---- INFORMATION GIVEN
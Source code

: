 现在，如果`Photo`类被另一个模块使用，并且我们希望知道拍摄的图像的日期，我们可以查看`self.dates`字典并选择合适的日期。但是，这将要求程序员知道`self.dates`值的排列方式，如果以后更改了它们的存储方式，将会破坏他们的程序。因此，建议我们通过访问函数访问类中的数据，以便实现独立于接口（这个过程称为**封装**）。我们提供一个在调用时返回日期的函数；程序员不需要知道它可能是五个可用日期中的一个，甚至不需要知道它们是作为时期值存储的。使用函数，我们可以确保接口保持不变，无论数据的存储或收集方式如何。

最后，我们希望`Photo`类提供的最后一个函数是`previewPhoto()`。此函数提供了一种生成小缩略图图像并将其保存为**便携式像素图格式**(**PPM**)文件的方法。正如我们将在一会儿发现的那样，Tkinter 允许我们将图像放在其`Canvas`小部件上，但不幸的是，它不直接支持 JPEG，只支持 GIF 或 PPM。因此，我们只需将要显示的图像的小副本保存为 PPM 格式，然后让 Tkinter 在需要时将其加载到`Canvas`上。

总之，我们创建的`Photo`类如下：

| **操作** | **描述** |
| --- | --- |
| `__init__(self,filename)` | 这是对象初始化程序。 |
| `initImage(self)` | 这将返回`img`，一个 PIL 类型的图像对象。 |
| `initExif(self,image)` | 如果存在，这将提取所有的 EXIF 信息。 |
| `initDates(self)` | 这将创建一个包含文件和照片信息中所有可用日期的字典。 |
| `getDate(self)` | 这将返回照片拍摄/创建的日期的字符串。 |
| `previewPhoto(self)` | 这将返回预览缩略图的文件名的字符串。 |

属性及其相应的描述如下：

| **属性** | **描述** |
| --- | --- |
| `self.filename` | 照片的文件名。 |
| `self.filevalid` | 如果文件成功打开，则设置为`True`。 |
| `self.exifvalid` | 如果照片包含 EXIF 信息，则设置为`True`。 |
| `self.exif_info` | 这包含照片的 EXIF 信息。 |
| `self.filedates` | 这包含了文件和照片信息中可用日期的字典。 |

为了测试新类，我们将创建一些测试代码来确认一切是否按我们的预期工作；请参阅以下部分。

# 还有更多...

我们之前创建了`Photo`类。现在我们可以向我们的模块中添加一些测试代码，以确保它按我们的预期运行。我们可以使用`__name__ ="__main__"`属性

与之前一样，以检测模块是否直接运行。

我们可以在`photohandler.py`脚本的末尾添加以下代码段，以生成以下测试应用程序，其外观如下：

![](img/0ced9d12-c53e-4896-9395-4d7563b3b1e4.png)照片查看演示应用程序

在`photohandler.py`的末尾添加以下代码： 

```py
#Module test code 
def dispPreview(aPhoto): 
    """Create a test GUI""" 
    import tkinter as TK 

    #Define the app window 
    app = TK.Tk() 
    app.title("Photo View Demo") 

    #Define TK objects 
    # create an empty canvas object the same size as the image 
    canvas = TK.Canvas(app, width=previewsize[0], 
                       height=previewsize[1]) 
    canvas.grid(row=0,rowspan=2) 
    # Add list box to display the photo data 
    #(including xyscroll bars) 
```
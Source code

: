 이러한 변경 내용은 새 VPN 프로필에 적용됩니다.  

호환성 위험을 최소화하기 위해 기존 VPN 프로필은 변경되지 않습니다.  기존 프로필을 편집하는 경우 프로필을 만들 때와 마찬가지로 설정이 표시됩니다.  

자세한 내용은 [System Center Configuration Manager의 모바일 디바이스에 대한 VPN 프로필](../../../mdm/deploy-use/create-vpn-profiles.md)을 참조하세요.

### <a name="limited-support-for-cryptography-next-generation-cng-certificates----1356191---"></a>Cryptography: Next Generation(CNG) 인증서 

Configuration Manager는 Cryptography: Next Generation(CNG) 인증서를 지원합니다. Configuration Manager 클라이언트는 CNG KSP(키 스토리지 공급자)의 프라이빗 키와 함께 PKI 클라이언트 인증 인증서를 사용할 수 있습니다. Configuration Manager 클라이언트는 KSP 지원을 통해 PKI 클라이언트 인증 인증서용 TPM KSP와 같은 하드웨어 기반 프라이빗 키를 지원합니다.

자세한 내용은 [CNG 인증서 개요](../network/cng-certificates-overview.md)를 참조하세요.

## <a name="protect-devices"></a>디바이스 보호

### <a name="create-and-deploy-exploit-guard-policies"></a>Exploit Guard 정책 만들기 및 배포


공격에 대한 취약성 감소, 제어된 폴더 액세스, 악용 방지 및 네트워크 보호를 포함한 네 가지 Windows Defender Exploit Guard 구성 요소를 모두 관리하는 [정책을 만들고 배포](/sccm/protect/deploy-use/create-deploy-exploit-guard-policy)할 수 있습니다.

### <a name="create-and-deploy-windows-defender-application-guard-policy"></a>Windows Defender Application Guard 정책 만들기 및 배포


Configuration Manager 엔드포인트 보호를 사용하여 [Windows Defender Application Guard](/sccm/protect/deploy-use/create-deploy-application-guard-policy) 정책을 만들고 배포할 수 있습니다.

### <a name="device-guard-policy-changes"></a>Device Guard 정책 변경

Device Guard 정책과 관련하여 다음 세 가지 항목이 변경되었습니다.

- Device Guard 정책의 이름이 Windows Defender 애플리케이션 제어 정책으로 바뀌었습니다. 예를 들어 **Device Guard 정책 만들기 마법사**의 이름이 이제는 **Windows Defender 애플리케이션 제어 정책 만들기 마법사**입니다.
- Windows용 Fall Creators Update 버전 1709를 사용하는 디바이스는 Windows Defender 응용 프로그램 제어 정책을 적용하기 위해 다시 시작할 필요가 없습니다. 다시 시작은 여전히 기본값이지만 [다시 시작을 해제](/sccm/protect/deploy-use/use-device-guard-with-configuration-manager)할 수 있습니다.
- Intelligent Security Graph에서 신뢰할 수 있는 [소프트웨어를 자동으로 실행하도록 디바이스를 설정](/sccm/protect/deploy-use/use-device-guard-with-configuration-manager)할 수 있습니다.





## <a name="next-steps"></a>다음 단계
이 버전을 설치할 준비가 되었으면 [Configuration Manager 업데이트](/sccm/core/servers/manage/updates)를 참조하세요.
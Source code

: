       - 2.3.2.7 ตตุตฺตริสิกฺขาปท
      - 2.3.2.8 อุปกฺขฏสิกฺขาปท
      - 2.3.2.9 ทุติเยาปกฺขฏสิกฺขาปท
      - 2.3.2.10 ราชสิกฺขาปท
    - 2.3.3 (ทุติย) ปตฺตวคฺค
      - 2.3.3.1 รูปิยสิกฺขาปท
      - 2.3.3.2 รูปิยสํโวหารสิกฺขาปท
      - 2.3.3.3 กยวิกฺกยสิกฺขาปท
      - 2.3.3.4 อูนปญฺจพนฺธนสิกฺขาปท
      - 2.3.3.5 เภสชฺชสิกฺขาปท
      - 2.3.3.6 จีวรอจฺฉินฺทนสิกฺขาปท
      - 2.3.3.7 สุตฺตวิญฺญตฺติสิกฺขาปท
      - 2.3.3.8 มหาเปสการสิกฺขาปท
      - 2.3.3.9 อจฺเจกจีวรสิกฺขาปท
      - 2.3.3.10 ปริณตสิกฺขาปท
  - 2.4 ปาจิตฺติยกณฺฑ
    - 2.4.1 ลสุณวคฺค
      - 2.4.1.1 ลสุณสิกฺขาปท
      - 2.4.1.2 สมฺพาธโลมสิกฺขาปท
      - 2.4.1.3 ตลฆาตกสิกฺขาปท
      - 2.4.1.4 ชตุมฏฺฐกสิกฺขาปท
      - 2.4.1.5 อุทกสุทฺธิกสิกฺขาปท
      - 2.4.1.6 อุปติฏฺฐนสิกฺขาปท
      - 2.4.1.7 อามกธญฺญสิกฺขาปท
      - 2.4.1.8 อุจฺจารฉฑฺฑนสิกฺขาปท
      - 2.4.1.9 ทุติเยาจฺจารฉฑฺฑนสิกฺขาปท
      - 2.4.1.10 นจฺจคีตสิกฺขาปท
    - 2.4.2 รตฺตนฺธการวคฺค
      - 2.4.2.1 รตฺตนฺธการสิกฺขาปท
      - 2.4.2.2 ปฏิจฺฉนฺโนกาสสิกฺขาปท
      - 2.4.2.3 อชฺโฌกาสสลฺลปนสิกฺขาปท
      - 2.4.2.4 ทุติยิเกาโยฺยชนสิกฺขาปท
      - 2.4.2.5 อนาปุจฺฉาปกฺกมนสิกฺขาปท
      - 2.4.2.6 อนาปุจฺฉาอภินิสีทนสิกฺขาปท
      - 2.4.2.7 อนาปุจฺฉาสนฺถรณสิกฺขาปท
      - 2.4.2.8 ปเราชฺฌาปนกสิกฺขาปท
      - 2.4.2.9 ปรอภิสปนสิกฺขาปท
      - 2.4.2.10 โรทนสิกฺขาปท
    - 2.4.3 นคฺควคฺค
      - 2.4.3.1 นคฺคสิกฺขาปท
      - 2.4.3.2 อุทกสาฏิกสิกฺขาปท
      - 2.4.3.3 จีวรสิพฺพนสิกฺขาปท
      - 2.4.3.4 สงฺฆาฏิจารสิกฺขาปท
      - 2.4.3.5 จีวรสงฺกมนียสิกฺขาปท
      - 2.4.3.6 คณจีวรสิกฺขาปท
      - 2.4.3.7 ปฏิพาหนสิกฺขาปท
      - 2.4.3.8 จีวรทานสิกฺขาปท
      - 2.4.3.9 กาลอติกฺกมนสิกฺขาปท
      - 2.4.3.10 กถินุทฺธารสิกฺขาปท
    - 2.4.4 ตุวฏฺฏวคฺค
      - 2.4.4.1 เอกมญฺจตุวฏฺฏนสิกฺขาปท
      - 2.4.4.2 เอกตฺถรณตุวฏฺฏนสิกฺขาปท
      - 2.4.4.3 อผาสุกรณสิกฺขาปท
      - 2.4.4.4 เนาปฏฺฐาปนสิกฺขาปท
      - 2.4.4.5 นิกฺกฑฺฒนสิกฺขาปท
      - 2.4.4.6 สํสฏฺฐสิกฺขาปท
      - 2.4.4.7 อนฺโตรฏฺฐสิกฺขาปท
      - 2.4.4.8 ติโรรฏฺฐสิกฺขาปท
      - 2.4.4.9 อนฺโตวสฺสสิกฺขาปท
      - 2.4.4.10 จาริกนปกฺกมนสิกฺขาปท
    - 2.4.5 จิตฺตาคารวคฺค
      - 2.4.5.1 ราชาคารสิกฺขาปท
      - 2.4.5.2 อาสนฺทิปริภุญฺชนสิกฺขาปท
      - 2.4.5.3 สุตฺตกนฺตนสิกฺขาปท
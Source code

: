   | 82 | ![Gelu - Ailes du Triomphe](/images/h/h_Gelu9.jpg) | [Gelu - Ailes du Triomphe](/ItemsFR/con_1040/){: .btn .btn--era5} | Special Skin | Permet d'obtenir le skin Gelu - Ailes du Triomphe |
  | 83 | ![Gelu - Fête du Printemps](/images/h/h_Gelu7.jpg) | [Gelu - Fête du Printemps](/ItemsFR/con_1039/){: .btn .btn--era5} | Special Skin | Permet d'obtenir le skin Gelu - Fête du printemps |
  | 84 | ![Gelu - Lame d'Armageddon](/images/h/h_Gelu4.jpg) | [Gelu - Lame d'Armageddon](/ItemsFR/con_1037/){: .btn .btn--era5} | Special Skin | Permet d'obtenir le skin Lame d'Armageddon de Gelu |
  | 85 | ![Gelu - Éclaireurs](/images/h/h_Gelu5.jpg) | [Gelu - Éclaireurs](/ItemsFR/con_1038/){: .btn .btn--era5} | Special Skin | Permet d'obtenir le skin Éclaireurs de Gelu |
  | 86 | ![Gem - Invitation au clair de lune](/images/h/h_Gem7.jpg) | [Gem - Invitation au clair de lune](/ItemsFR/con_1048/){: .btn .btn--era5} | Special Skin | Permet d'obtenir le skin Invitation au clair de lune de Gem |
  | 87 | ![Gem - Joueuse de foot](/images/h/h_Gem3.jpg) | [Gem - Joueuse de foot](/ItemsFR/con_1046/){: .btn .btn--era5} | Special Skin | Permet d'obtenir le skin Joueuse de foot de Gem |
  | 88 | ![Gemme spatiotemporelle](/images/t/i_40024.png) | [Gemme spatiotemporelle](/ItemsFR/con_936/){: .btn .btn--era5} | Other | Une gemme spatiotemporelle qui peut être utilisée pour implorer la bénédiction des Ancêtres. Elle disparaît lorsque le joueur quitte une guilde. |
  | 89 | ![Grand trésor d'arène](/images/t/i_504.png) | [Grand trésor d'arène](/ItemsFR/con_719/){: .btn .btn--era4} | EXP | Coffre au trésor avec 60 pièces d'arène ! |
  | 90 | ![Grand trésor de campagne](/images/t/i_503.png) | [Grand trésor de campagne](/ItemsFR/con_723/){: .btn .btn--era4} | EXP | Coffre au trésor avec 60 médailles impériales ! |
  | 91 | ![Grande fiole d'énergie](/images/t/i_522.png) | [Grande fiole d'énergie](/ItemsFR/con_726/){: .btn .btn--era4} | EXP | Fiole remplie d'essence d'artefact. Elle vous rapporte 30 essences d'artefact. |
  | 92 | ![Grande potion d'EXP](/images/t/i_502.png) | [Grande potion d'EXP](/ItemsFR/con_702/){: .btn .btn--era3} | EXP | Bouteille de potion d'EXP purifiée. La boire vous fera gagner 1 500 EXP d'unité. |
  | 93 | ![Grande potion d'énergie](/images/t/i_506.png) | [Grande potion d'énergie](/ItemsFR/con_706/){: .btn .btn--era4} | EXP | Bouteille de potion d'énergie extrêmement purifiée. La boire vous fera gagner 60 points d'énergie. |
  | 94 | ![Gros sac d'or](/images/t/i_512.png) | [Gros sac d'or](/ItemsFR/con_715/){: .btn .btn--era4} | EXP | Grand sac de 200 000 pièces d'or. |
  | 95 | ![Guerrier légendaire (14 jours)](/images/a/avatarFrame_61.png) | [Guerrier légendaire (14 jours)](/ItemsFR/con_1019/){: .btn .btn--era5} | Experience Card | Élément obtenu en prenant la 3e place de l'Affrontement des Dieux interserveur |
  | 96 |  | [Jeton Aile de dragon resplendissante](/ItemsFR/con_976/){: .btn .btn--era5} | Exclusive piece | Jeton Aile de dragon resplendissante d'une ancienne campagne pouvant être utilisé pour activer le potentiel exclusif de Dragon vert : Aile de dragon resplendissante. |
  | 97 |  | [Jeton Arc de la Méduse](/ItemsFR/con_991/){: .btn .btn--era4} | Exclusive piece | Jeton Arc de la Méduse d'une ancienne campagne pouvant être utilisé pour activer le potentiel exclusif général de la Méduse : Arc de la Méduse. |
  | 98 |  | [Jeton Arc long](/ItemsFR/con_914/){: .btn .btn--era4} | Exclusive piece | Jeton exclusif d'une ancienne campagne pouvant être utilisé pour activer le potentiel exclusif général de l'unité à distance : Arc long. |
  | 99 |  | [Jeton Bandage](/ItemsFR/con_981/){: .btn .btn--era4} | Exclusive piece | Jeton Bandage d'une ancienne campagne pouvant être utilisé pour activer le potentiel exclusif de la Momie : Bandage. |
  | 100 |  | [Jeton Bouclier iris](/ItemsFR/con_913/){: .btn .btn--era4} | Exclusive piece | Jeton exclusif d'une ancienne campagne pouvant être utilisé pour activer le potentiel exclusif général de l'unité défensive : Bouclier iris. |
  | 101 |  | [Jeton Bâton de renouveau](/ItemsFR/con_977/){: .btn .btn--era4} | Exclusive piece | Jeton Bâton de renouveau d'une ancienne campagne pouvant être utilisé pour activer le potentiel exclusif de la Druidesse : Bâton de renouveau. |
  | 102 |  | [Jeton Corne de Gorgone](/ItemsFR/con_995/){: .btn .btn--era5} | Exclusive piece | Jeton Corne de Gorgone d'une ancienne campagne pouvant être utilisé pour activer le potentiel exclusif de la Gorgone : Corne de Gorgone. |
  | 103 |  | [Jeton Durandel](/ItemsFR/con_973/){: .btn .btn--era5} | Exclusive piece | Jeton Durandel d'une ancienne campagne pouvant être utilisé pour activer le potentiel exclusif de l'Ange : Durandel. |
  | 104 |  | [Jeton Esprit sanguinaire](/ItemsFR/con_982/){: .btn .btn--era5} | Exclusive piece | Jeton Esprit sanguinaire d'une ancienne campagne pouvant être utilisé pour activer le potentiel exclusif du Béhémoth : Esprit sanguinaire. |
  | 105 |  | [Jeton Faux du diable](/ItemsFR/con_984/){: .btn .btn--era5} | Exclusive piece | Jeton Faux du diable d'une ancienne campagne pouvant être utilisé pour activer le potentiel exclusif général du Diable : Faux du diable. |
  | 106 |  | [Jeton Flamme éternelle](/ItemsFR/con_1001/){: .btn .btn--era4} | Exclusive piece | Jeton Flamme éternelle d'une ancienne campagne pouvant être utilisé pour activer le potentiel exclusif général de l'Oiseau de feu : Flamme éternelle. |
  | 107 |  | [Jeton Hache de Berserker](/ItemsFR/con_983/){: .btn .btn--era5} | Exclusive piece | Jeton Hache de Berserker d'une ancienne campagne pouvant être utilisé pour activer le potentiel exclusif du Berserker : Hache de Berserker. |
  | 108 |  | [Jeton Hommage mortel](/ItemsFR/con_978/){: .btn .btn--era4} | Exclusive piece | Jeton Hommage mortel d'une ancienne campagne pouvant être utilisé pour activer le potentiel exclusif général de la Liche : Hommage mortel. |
--------
Up to and including the line with "JPEG，只支持 GIF 或", print every line of the records from the start.

▶ **ANSWER AREA**:
Source code

: 现在，如果`Photo`类被另一个模块使用，并且我们希望知道拍摄的图像的日期，我们可以查看`self.dates`字典并选择合适的日期。但是，这将要求程序员知道`self.dates`值的排列方式，如果以后更改了它们的存储方式，将会破坏他们的程序。因此，建议我们通过访问函数访问类中的数据，以便实现独立于接口（这个过程称为**封装**）。我们提供一个在调用时返回日期的函数；程序员不需要知道它可能是五个可用日期中的一个，甚至不需要知道它们是作为时期值存储的。使用函数，我们可以确保接口保持不变，无论数据的存储或收集方式如何。

最后，我们希望`Photo`类提供的最后一个函数是`previewPhoto()`。此函数提供了一种生成小缩略图图像并将其保存为**便携式像素图格式**(**PPM**)文件的方法。正如我们将在一会儿发现的那样，Tkinter 允许我们将图像放在其`Canvas`小部件上，但不幸的是，它不直接支持 JPEG，只支持 GIF 或 PPM。因此，我们只需将要显示的图像的小副本保存为 PPM 格式，然后让 Tkinter 在需要时将其加载到`Canvas`上。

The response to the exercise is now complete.